I stay very, very far away from the stock markets, since they are a rigged game. But they are useful indicators of social mood, and so it’s informative that Tokyo just saw the worst day on the Nikkei since the end of the Heisei Boom in 1988.
Japan’s benchmark Nikkei 225 stock index plunged 12.4% on Monday, resuming sell-offs that are shaking world markets as investors fret over the state of the U.S. economy. The Nikkei closed down 4,451.28 points at 31,458.42. The market’s broader TOPIX index fell 12.8% as selling picked up in the afternoon.
Darkening the outlook for trading on Wall Street, early Monday the future for the S&P 500 was 2.4% lower and that for the Dow Jones Industrial Average was down 2.6%.
The Nikkei 225 dropped 5.8% on Friday, making this its worst two-day decline ever. Its worst single-day rout was a plunge of 3,836 points, or 14.9%, on Oct. 20, 1987, a day that was dubbed “Black Monday.” This Monday was gloomy enough: at one point, the benchmark sank as much as 13.4%.
In any event, it’s clear that the central banks have kicked the can, locked things down, and pulled every rabbit out of their hat that they can imagine.
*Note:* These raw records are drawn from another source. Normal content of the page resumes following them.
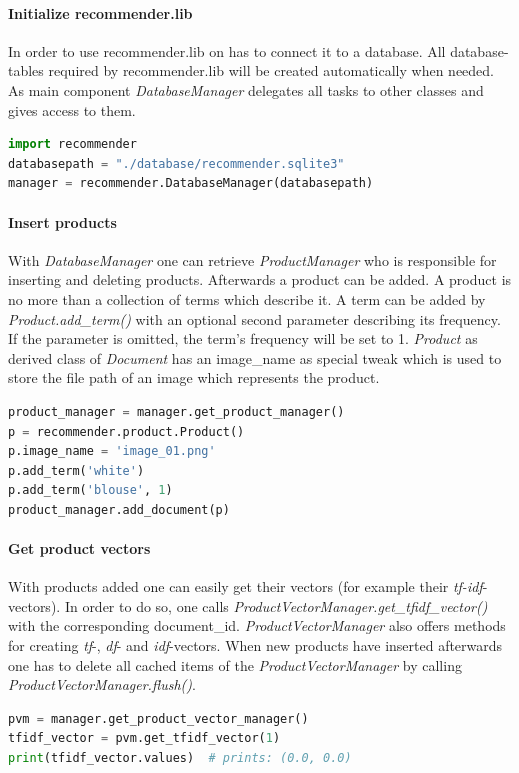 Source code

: \paragraph{Initialize recommender.lib}
In order to use recommender.lib on has to connect it to a database.
All database-tables required by recommender.lib will be created automatically when needed.
As main component \textit{DatabaseManager} delegates all tasks to other classes and gives access to them.
\begin{lstlisting}[language=Python,caption={Startup of recommender.lib},label={lst:recommenderlib-startup}]
import recommender
databasepath = "./database/recommender.sqlite3"
manager = recommender.DatabaseManager(databasepath)
\end{lstlisting}

\paragraph{Insert products}
With \textit{DatabaseManager} one can retrieve \textit{ProductManager} who is responsible for inserting and deleting products.
Afterwards a product can be added.
A product is no more than a collection of terms which describe it.
A term can be added by \textit{Product.add\_term()} with an optional second parameter describing its frequency.
If the parameter is omitted, the term's frequency will be set to 1.
\textit{Product} as derived class of \textit{Document} has an image\_name as special tweak which is used to store the file path of an image which represents the product.
\begin{lstlisting}[language=Python,caption={Insertion of products},label={lst:recommenderlib-product-insertion}]
product_manager = manager.get_product_manager()
p = recommender.product.Product()
p.image_name = 'image_01.png'
p.add_term('white')
p.add_term('blouse', 1)
product_manager.add_document(p)
\end{lstlisting}

\paragraph{Get product vectors}
With products added one can easily get their vectors (for example their \textit{tf-idf}-vectors).
In order to do so, one calls \textit{ProductVectorManager.get\_tfidf\_vector()} with the corresponding document\_id.
\textit{ProductVectorManager} also offers methods for creating \textit{tf}-, \textit{df}- and \textit{idf}-vectors.
When new products have inserted afterwards one has to delete all cached items of the \textit{ProductVectorManager} by calling \textit{ProductVectorManager.flush()}.
\begin{lstlisting}[language=Python,caption={\textit{tf-idf} vector of a product},label={lst:recommenderlib-product-vector}]
pvm = manager.get_product_vector_manager()
tfidf_vector = pvm.get_tfidf_vector(1)
print(tfidf_vector.values)  # prints: (0.0, 0.0)
\end{lstlisting}


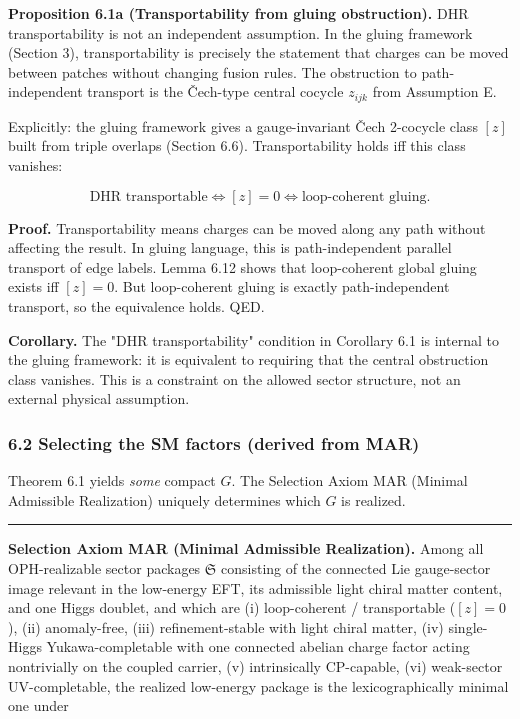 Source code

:\textbf{Proposition 6.1a (Transportability from gluing obstruction).} DHR transportability is not an independent assumption. In the gluing framework (Section 3), transportability is precisely the statement that charges can be moved between patches without changing fusion rules. The obstruction to path-independent transport is the \v{C}ech-type central cocycle \(z_{ijk}\) from Assumption E.

Explicitly: the gluing framework gives a gauge-invariant \v{C}ech 2-cocycle class \([z]\) built from triple overlaps (Section 6.6). Transportability holds iff this class vanishes:

\[
\text{DHR transportable} \iff [z] = 0 \iff \text{loop-coherent gluing}.
\]

\textbf{Proof.} Transportability means charges can be moved along any path without affecting the result. In gluing language, this is path-independent parallel transport of edge labels. Lemma 6.12 shows that loop-coherent global gluing exists iff \([z] = 0\). But loop-coherent gluing is exactly path-independent transport, so the equivalence holds. QED.

\textbf{Corollary.} The "DHR transportability" condition in Corollary 6.1 is internal to the gluing framework: it is equivalent to requiring that the central obstruction class vanishes. This is a constraint on the allowed sector structure, not an external physical assumption.

\subsubsection{6.2 Selecting the SM factors (derived from MAR)}\label{62-selecting-the-sm-factors-derived-from-mar}

Theorem 6.1 yields \emph{some} compact \(G\). The Selection Axiom MAR (Minimal Admissible Realization) uniquely determines which \(G\) is realized.

\begin{center}\rule{0.5\linewidth}{0.5pt}\end{center}

\textbf{Selection Axiom MAR (Minimal Admissible Realization).} Among all OPH-realizable sector packages \(\mathfrak S\) consisting of the connected Lie gauge-sector image relevant in the low-energy EFT, its admissible light chiral matter content, and one Higgs doublet, and which are (i) loop-coherent / transportable (\([z]=0\)), (ii) anomaly-free, (iii) refinement-stable with light chiral matter, (iv) single-Higgs Yukawa-completable with one connected abelian charge factor acting nontrivially on the coupled carrier, (v) intrinsically CP-capable, (vi) weak-sector UV-completable, the realized low-energy package is the lexicographically minimal one under


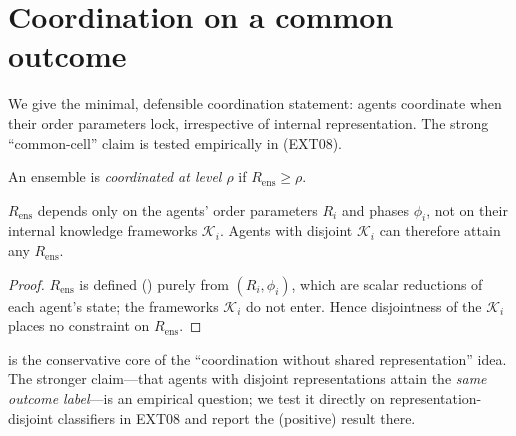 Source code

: \documentclass[11pt,twocolumn,a4paper]{article}
\newcommand{\K}{\mathcal{K}}
\newcommand{\Ord}{R}
\begin{document}
\section{Coordination on a common outcome}
\label{sec:coordination}

We give the minimal, defensible coordination statement: agents coordinate when
their order parameters lock, irrespective of internal representation. The
strong ``common-cell'' claim is tested empirically in 
(EXT08).

\begin{definition}\label{def:coordinated}
An ensemble is \emph{coordinated at level $\rho$} if $\Ord_{\mathrm{ens}}\ge\rho$.
\end{definition}

\begin{theorem}\label{thm:rep-indep}
$\Ord_{\mathrm{ens}}$ depends only on the agents' order parameters $\Ord_i$ and
phases $\phi_i$, not on their internal knowledge frameworks $\K_i$. Agents with
disjoint $\K_i$ can therefore attain any $\Ord_{\mathrm{ens}}$.
\end{theorem}

\begin{proof}
$\Ord_{\mathrm{ens}}$ is defined () purely from $(\Ord_i,
\phi_i)$, which are scalar reductions of each agent's state; the frameworks
$\K_i$ do not enter. Hence disjointness of the $\K_i$ places no constraint on
$\Ord_{\mathrm{ens}}$.
\end{proof}

\begin{remark}
 is the conservative core of the ``coordination without
shared representation'' idea. The stronger claim---that agents with disjoint
representations attain the \emph{same outcome label}---is an empirical question;
we test it directly on representation-disjoint classifiers in EXT08 and report
the (positive) result there.
\end{remark}
\end{document}

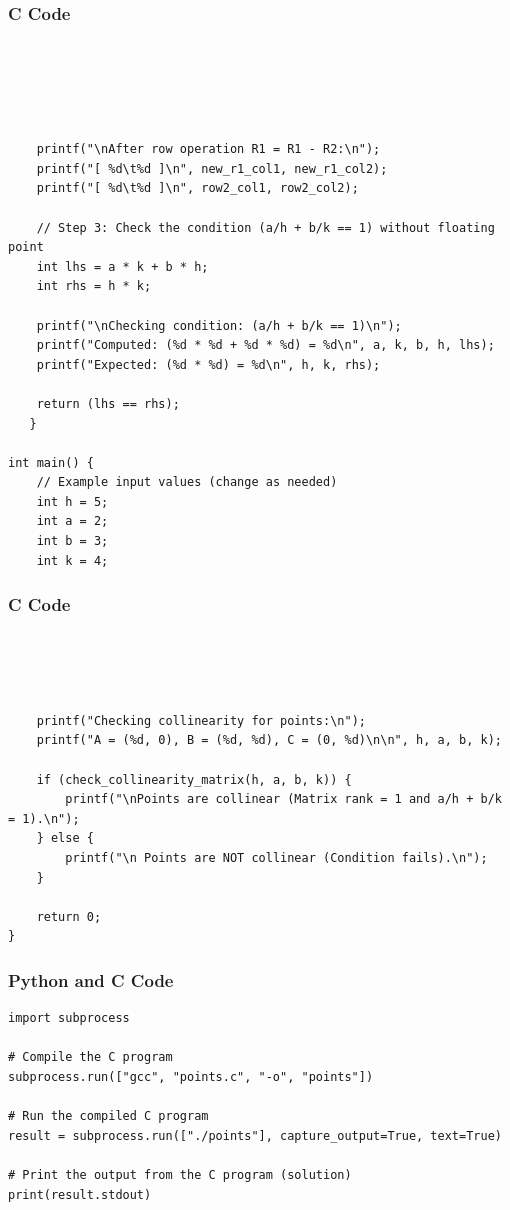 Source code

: \documentclass{beamer}
\begin{document}
\begin{frame}[fragile]
\frametitle{C Code}
\begin{lstlisting}
    

    


    printf("\nAfter row operation R1 = R1 - R2:\n");
    printf("[ %d\t%d ]\n", new_r1_col1, new_r1_col2);
    printf("[ %d\t%d ]\n", row2_col1, row2_col2);

    // Step 3: Check the condition (a/h + b/k == 1) without floating point
    int lhs = a * k + b * h;
    int rhs = h * k;

    printf("\nChecking condition: (a/h + b/k == 1)\n");
    printf("Computed: (%d * %d + %d * %d) = %d\n", a, k, b, h, lhs);
    printf("Expected: (%d * %d) = %d\n", h, k, rhs);

    return (lhs == rhs);
   }

int main() {
    // Example input values (change as needed)
    int h = 5;
    int a = 2;
    int b = 3;
    int k = 4;
\end{lstlisting}
\end{frame}
\begin{frame}[fragile]
\frametitle{C Code}
\begin{lstlisting}
    



    printf("Checking collinearity for points:\n");
    printf("A = (%d, 0), B = (%d, %d), C = (0, %d)\n\n", h, a, b, k);

    if (check_collinearity_matrix(h, a, b, k)) {
        printf("\nPoints are collinear (Matrix rank = 1 and a/h + b/k = 1).\n");
    } else {
        printf("\n Points are NOT collinear (Condition fails).\n");
    }

    return 0;
}
\end{lstlisting}
    
\end{frame}



\begin{frame}[fragile]
\frametitle{Python and C Code}

\begin{lstlisting}
import subprocess

# Compile the C program
subprocess.run(["gcc", "points.c", "-o", "points"])

# Run the compiled C program
result = subprocess.run(["./points"], capture_output=True, text=True)

# Print the output from the C program (solution)
print(result.stdout) 

\end{lstlisting}

\end{frame}

 
\end{document}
This leaves war as the only available panacea, so I suppose it’s useful in this regard that WWIII already began two years ago; it would be an interesting historical echo if the USA gets directly involved again precisely two years after the global conflict began.
1914-1917, 1939-1941, 2022-2024?
The other thing that strikes me is that by sending four carriers to the Middle East, we may – MAY – be witnessing the anticipated Sicilian Expedition Moment in the making. Nothing would more profoundly exemplify the end of Pax Americana and the imperial USA than the simultaneous sinking of all four carriers.